SUPPLIED INFORMATION:

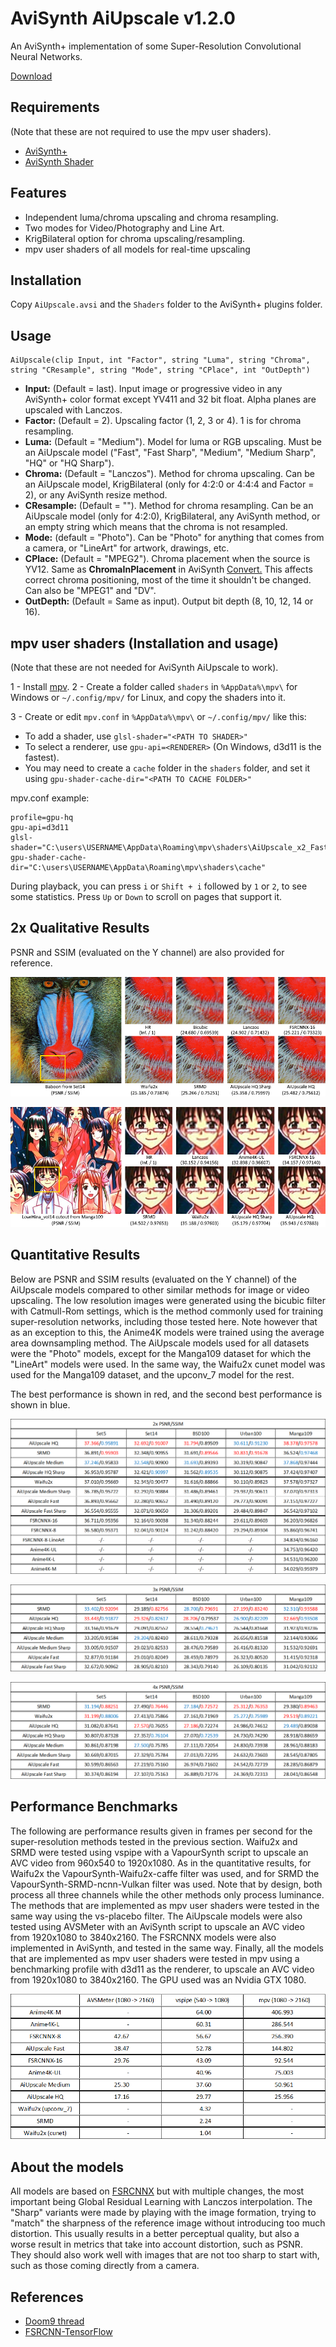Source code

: # AviSynth AiUpscale v1.2.0
An AviSynth+ implementation of some Super-Resolution Convolutional Neural Networks.

[Download](https://github.com/Alexkral/AviSynthAiUpscale/releases/tag/v1.2.0 "Download")


## Requirements
(Note that these are not required to use the mpv user shaders).

- [AviSynth+](https://github.com/AviSynth/AviSynthPlus/releases "Avisinth+")
- [AviSynth Shader](https://github.com/mysteryx93/AviSynthShader/releases "AviSynth Shader")

## Features
- Independent luma/chroma upscaling and chroma resampling.
- Two modes for Video/Photography and Line Art.
- KrigBilateral option for chroma upscaling/resampling.
- mpv user shaders of all models for real-time upscaling

## Installation
Copy `AiUpscale.avsi` and the `Shaders` folder to the AviSynth+ plugins folder.
## Usage


    AiUpscale(clip Input, int "Factor", string "Luma", string "Chroma", string "CResample", string "Mode", string "CPlace", int "OutDepth")
- **Input:** (Default = last). Input image or progressive video in any AviSynth+ color format except YV411 and 32 bit float. Alpha planes are upscaled with Lanczos.
- **Factor:** (Default = 2). Upscaling factor (1, 2, 3 or 4). 1 is for chroma resampling.
- **Luma:** (Default = "Medium"). Model for luma or RGB upscaling. Must be an AiUpscale model ("Fast", "Fast Sharp", "Medium", "Medium Sharp", "HQ" or "HQ Sharp").
- **Chroma:** (Default = "Lanczos"). Method for chroma upscaling. Can be an AiUpscale model, KrigBilateral (only for 4:2:0 or 4:4:4 and Factor = 2), or any AviSynth resize method.
- **CResample:** (Default = ""). Method for chroma resampling. Can be an AiUpscale model (only for 4:2:0), KrigBilateral, any AviSynth method, or an empty string which means that the chroma is not resampled.
- **Mode:** (default = "Photo"). Can be "Photo" for anything that comes from a camera, or "LineArt" for artwork, drawings, etc.
- **CPlace:** (Default = "MPEG2"). Chroma placement when the source is YV12. Same as **ChromaInPlacement** in AviSynth [Convert.](http://avisynth.nl/index.php/Convert "Convert.") This affects correct chroma positioning, most of the time it shouldn't be changed. Can also be "MPEG1" and "DV".
- **OutDepth:** (Default = Same as input). Output bit depth (8, 10, 12, 14 or 16).

## mpv user shaders (Installation and usage)
(Note that these are not needed for AviSynth AiUpscale to work).

1 - Install [mpv](https://mpv.io/ "mpv").
2 - Create a folder called `shaders` in `%AppData%\mpv\` for Windows or `~/.config/mpv/` for Linux, and copy the shaders into it.

3 - Create or edit `mpv.conf` in `%AppData%\mpv\` or `~/.config/mpv/` like this:
- To add a shader, use `glsl-shader="<PATH TO SHADER>"`
- To select a renderer, use `gpu-api=<RENDERER>` (On Windows, d3d11 is the fastest).
- You may need to create a `cache` folder in the `shaders` folder, and set it using `gpu-shader-cache-dir="<PATH TO CACHE FOLDER>"`

mpv.conf example: 

    profile=gpu-hq
    gpu-api=d3d11
    glsl-shader="C:\users\USERNAME\AppData\Roaming\mpv\shaders\AiUpscale_x2_Fast_Photo.glsl"
    gpu-shader-cache-dir="C:\users\USERNAME\AppData\Roaming\mpv\shaders\cache"

During playback, you can press `i` or `Shift + i` followed by `1` or `2`, to see some statistics. Press `Up` or `Down` to scroll on pages that support it.
## 2x Qualitative Results
PSNR and SSIM (evaluated on the Y channel) are also provided for reference.

![](https://github.com/Alexkral/AviSynthAiUpscale/blob/master/figures/cmp_01.png)

![](https://github.com/Alexkral/AviSynthAiUpscale/blob/master/figures/cmp_02.png)

## Quantitative Results
Below are PSNR and SSIM results (evaluated on the Y channel) of the AiUpscale models compared to other similar methods for image or video upscaling. The low resolution images were generated using the bicubic filter with Catmull-Rom settings, which is the method commonly used for training super-resolution networks, including those tested here. Note however that as an exception to this, the Anime4K models were trained using the average area downsampling method. The AiUpscale models used for all datasets were the "Photo" models, except for the Manga109 dataset for which the "LineArt" models were used. In the same way, the Waifu2x cunet model was used for the Manga109 dataset, and the upconv_7 model for the rest. 

The best performance is shown in red, and the second best performance is shown in blue.

![](https://github.com/Alexkral/AviSynthAiUpscale/blob/master/figures/2x.png)

![](https://github.com/Alexkral/AviSynthAiUpscale/blob/master/figures/3x.png)

![](https://github.com/Alexkral/AviSynthAiUpscale/blob/master/figures/4x.png)

## Performance Benchmarks
The following are performance results given in frames per second for the super-resolution methods tested in the previous section. Waifu2x and SRMD were tested using vspipe with a VapourSynth script to upscale an AVC video from 960x540 to 1920x1080. As in the quantitative results, for Waifu2x the VapourSynth-Waifu2x-caffe filter was used, and for SRMD the VapourSynth-SRMD-ncnn-Vulkan filter was used. Note that by design, both process all three channels while the other methods only process luminance. The methods that are implemented as mpv user shaders were tested in the same way using the vs-placebo filter. The AiUpscale models were also tested using AVSMeter with an AviSynth script to upscale an AVC video from 1920x1080 to 3840x2160. The FSRCNNX models were also implemented in AviSynth, and tested in the same way. Finally, all the models that are implemented as mpv user shaders were tested in mpv using a benchmarking profile  with d3d11 as the renderer, to upscale an AVC video from 1920x1080 to 3840x2160. The GPU used was an Nvidia GTX 1080.

![](https://github.com/Alexkral/AviSynthAiUpscale/blob/master/figures/perf.png)

## About the models
All models are based on [FSRCNNX](https://github.com/igv/FSRCNN-TensorFlow "FSRCNNX") but with multiple changes, the most important being Global Residual Learning with Lanczos interpolation. The "Sharp" variants were made by playing with the image formation, trying to "match" the sharpness of the reference image without introducing too much distortion. This usually results in a better perceptual quality, but also a worse result in metrics that take into account distortion, such as PSNR. They should also work well with images that are not too sharp to start with, such as those coming directly from a camera.

## References
- [Doom9 thread](https://forum.doom9.org/showthread.php?t=181665 "Doom9 thread")
- [FSRCNN-TensorFlow](https://github.com/igv/FSRCNN-TensorFlow "FSRCNN-TensorFlow")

YOUR INSTRUCTIONS:
When the word "camera" shows up in a line of the material, count that line; report only the final number.

YOUR SOLUTION:
2